Così la suocera di Pietro, “diacono”, diviene immagine di quanti, guariti da prostrazione, ripiegamento su se stessi, afferrati dalla mano di Gesù, si fanno “diaconi”, servi degli altri.
Noi oggi siamo la mano che Gesù tende a sollevare. L’espressione: “Ti do una mano”, è significativa. E’ bello sentircelo dire e ancor più ricevere “una mano”: fa superare la paura di essere soli, abbandonati; e consola, riaccende una speranza. L’abbiamo sperimentato tutti: quando qualcuno non fugge davanti al nostro dolore, ma stende la mano, si accosta, noi iniziamo in certo modo a guarire, diventiamo più forti nella prova, ed è già guarigione.
Una domanda: quale significato riusciamo a dare alla stretta di mano al momento dello scambio di pace? E’ un impegno a “dare una mano”?

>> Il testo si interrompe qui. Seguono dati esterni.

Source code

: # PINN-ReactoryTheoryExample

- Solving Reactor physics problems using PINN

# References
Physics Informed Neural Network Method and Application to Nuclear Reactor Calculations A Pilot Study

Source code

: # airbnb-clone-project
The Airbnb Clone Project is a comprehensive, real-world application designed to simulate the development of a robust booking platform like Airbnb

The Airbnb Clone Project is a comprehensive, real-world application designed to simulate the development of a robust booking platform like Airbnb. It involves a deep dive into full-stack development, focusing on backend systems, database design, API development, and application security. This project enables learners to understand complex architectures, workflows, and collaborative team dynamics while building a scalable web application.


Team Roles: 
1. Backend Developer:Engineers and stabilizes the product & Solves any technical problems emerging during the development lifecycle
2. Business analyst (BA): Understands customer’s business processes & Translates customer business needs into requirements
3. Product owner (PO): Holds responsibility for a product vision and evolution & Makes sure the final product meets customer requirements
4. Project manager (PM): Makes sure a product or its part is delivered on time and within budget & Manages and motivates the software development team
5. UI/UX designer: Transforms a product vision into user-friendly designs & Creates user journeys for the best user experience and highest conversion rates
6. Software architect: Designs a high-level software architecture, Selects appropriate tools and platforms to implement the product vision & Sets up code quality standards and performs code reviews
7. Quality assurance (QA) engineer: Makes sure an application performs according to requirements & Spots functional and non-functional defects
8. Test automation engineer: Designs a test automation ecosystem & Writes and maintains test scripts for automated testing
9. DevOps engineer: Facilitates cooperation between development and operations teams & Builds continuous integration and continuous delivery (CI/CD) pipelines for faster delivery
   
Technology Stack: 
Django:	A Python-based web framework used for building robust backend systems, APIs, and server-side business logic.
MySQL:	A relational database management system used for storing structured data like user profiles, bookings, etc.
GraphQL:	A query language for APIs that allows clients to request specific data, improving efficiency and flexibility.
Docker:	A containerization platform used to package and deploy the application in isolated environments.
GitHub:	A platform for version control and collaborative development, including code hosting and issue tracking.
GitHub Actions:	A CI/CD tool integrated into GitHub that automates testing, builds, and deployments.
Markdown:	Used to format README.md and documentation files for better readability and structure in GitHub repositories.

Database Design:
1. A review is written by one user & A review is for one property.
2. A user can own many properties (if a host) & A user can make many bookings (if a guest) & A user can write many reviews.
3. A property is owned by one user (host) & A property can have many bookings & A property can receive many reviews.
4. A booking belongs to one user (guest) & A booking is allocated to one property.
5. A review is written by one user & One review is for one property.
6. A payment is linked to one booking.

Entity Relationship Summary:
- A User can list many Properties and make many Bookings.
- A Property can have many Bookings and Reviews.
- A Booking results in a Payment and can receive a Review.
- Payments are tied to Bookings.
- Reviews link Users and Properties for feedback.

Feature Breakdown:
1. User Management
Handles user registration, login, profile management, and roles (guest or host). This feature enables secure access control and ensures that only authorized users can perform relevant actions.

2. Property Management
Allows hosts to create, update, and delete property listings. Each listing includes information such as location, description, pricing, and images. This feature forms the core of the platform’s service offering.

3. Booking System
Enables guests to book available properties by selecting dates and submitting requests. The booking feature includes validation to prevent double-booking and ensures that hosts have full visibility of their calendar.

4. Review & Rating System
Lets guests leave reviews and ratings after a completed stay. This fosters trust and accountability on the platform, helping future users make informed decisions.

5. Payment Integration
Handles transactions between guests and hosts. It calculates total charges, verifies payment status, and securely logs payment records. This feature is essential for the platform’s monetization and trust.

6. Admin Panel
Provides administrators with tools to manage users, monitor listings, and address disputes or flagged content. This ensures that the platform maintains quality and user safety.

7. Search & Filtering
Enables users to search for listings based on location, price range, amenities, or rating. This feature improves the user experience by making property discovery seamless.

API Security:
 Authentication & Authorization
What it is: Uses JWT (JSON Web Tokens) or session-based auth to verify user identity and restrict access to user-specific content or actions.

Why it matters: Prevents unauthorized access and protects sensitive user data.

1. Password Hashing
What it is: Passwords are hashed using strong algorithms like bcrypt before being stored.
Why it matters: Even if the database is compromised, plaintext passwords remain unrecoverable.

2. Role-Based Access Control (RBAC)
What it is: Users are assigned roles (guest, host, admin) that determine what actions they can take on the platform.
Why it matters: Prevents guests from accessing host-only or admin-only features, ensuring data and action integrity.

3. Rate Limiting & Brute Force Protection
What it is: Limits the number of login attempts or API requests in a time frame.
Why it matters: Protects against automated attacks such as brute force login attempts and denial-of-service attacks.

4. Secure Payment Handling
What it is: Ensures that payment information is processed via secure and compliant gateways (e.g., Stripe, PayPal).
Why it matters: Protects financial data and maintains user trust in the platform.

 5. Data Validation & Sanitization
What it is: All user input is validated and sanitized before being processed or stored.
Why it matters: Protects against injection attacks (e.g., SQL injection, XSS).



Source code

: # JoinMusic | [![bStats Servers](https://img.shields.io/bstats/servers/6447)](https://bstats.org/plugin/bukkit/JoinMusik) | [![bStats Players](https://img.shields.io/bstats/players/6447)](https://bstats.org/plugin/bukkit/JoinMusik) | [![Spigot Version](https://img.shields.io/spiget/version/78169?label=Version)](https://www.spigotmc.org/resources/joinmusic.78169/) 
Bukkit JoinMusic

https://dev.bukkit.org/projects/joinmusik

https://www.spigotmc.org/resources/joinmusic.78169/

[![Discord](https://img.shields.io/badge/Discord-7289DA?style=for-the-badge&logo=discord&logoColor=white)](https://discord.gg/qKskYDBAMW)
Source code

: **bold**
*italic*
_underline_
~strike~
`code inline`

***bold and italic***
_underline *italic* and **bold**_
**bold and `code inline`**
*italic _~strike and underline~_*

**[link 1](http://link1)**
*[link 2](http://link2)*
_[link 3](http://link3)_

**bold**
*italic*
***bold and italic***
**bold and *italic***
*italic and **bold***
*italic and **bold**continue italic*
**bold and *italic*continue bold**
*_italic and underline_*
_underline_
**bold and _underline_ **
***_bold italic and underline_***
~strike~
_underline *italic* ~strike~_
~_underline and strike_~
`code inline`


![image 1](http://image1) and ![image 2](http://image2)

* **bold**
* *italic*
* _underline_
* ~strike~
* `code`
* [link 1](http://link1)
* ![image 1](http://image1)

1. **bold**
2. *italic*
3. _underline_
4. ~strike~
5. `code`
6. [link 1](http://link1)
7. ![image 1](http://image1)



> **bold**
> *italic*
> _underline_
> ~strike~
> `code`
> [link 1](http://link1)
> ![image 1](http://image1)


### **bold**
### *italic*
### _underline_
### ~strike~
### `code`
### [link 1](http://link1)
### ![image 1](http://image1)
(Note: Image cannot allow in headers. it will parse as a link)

Sentiamoci “afferrati” e “rialzati” dalla mano forte del Signore; e nella quotidianità, nella nostra settimana, ripetiamo, moltiplichiamo lo stesso suo gesto.
Un’ultima annotazione: Gesù non si lascia totalmente catturare, sedurre dalle folle che attendono guarigione: ”Al mattino si ritirò in un luogo deserto e là pregava”; cerca e trova spazio e tempo di solitudine e di silenzio per mantenere la sua relazione con il Padre. “Del resto: da dove Gesù attinge la sua forza? Da dove attinge la pazienza, la dedizione, l’abnegazione, lo spendersi? Da dove se non dalla relazione nutrita quotidianamente con il Padre?” (Bose).